Roman cuisine doesn’t come from Rome, exactly, but from the roads to Rome—the trade routes that brought foods from all over Italy to the capital. In The Roads to Rome, Jarrett and Paolo weave their way between Roman kitchens and through the countryside of Lazio, Umbria, and Emilia-Romagna, meeting farmers and artisans and learning about the origins of the ingredients that gave rise to such iconic dishes as pasta Cacio e Pepe and Spaghetti all’Amatriciana. They go straight to source of the beloved dishes of the countryside, highlighting recipes for everything from Vignarola bursting with sautéed artichokes, fava beans, and spring peas with guanciale to Porchetta made with crisp-roasted pork belly and loin.
Five years in the making, part-cookbook and part-travelogue, The Roads to Rome is an ode to the butchers, fishermen, and other artisans who feed the city, and how their history and culture come to the plate.
PUBLISHERS WEEKLY
In this lushly photographed cookbook, Wrisley and Vitaletti, who own Italian restaurants in Bangkok, take readers on a delightful culinary tour of Italy.

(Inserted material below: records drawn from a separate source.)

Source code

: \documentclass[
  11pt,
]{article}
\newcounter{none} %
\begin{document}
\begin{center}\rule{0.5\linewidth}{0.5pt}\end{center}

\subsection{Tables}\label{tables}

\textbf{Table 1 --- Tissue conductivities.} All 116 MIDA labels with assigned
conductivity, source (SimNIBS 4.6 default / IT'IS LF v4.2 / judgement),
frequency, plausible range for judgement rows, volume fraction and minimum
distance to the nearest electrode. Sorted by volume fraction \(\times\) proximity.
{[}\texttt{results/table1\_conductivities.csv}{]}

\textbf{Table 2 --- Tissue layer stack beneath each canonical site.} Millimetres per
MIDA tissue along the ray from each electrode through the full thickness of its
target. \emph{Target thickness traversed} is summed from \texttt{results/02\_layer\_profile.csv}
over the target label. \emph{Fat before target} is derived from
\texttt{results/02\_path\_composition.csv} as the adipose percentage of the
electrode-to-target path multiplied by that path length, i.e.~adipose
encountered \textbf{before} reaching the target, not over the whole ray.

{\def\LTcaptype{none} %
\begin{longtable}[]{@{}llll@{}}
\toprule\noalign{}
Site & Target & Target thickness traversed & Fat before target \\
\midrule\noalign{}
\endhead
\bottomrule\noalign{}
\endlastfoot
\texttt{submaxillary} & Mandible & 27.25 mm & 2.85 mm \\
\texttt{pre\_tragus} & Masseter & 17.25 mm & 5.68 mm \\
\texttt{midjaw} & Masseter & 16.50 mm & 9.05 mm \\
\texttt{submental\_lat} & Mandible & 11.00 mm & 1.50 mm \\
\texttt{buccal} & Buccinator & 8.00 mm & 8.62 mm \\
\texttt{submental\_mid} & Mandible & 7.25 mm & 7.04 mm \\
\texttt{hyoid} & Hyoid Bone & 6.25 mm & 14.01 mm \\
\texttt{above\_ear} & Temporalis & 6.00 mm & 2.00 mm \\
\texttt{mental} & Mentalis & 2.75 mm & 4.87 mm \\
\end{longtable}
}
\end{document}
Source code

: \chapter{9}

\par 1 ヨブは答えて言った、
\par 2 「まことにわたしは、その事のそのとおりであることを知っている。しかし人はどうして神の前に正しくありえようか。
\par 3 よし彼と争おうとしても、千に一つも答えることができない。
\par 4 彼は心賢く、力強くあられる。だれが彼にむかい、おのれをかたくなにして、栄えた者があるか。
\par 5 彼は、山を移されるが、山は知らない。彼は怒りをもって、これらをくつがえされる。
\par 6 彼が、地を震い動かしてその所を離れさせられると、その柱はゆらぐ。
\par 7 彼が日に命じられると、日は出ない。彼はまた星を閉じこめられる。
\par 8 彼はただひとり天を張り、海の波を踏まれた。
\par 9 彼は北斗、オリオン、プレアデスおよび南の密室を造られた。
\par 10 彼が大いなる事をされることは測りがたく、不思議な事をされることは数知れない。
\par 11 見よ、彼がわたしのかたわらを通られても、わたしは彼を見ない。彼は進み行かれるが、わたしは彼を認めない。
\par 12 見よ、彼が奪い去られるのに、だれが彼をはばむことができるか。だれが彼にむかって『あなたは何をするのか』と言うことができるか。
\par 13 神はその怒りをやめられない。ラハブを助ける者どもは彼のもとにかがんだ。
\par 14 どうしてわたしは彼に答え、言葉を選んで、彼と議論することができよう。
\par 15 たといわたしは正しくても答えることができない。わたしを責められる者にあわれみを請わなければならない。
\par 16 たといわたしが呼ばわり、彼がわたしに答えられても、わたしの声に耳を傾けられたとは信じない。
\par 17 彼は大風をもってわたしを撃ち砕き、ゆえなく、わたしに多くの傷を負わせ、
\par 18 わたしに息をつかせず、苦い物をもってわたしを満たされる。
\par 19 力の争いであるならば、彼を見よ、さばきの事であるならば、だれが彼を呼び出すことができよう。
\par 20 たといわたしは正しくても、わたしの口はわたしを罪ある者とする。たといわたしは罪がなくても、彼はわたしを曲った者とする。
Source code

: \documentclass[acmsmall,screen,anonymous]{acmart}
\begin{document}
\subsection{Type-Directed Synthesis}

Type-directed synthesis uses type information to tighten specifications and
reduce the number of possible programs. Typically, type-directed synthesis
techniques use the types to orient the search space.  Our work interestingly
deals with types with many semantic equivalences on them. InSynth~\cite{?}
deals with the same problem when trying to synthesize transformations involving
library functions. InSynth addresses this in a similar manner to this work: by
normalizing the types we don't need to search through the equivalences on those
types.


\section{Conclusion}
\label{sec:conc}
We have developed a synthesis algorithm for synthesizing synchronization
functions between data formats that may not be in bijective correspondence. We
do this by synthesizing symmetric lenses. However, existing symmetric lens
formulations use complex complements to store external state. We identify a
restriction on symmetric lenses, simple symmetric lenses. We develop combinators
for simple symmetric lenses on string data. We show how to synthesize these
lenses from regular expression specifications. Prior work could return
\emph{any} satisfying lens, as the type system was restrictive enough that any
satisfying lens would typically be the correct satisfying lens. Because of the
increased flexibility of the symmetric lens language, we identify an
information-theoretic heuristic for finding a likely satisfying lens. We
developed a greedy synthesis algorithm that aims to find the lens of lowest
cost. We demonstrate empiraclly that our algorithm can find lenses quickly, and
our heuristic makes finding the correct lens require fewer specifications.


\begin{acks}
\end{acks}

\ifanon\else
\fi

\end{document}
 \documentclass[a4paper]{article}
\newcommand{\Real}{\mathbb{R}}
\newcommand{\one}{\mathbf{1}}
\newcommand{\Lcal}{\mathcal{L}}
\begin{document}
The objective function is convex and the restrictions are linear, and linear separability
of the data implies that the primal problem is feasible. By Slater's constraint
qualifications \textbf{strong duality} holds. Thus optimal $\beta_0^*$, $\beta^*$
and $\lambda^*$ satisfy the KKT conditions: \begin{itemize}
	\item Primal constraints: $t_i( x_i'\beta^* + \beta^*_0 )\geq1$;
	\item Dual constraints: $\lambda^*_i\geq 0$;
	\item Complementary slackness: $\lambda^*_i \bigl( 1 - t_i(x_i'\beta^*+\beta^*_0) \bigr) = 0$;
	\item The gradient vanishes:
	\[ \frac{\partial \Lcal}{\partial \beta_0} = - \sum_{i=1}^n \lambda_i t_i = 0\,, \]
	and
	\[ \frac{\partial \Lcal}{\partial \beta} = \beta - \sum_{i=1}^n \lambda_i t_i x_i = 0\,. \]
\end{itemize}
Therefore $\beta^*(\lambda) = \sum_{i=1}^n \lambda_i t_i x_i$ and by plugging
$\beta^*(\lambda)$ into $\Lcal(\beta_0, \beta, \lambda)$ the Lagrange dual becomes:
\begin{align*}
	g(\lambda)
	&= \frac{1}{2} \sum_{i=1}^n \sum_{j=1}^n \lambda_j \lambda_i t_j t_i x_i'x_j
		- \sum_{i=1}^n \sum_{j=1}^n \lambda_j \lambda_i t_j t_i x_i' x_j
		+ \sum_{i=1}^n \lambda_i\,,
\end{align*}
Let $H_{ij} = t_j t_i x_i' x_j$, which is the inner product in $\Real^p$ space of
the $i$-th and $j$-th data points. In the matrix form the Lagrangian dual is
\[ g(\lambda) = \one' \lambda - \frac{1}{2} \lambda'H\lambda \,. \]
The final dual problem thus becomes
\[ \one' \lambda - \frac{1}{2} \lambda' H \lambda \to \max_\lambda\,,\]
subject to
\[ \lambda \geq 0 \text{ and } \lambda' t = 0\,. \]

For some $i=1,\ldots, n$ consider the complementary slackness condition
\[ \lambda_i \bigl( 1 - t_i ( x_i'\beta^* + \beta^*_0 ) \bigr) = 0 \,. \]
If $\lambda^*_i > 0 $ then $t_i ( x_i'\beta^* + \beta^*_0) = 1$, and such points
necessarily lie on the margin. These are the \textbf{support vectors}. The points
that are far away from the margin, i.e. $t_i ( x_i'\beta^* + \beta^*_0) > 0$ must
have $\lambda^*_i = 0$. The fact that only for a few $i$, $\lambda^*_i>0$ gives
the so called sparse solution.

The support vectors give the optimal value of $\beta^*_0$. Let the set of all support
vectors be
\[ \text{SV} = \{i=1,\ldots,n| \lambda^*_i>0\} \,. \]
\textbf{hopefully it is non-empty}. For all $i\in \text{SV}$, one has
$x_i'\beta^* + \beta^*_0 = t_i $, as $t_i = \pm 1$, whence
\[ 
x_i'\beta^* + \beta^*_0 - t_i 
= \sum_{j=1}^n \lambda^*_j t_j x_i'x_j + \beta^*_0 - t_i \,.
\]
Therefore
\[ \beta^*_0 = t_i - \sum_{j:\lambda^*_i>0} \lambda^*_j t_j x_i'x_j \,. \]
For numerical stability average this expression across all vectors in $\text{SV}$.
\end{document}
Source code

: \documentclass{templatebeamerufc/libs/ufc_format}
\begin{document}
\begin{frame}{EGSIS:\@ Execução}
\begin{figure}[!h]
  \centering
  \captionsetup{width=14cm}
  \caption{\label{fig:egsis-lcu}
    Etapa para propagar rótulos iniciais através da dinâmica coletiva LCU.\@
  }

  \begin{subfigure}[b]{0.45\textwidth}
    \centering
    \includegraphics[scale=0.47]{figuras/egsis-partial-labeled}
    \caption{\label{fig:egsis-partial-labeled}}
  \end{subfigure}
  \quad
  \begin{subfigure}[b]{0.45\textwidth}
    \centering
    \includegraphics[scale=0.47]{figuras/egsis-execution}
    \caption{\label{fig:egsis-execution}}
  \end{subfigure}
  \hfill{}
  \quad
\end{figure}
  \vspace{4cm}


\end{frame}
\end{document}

For five years the pair deepened their knowledge of Italian cuisine by feasting north to south along the Appian Way and its arteries, stories of which they share in chapter introductions. They open with a trip to Norcia, near Perugia, which inspires a simple platter of cold cuts (along with sliced porchetta, roasted red peppers, and grilled marinated eggplant), and they end back at their farm outside of Rome with a demanding, sublime preparation of pappardelle in a ragu of pigeon and quail. In between, the duo spends days with a quirky inventor-farmer who lives near Pisa and inspired their creamy, egg-rich carbonara; discover that colatura, an Italian condiment similar to Asian fish sauce, is produced much the same as it was in the 1700s, in the coastal Campania region; and dine on seafood meatballs (minced calamari and white fish) and orecchiette with broccoli rabe from Bari "the end of the Appian Way." The result is a tantalizing collection of authentic, rustic Italian recipes.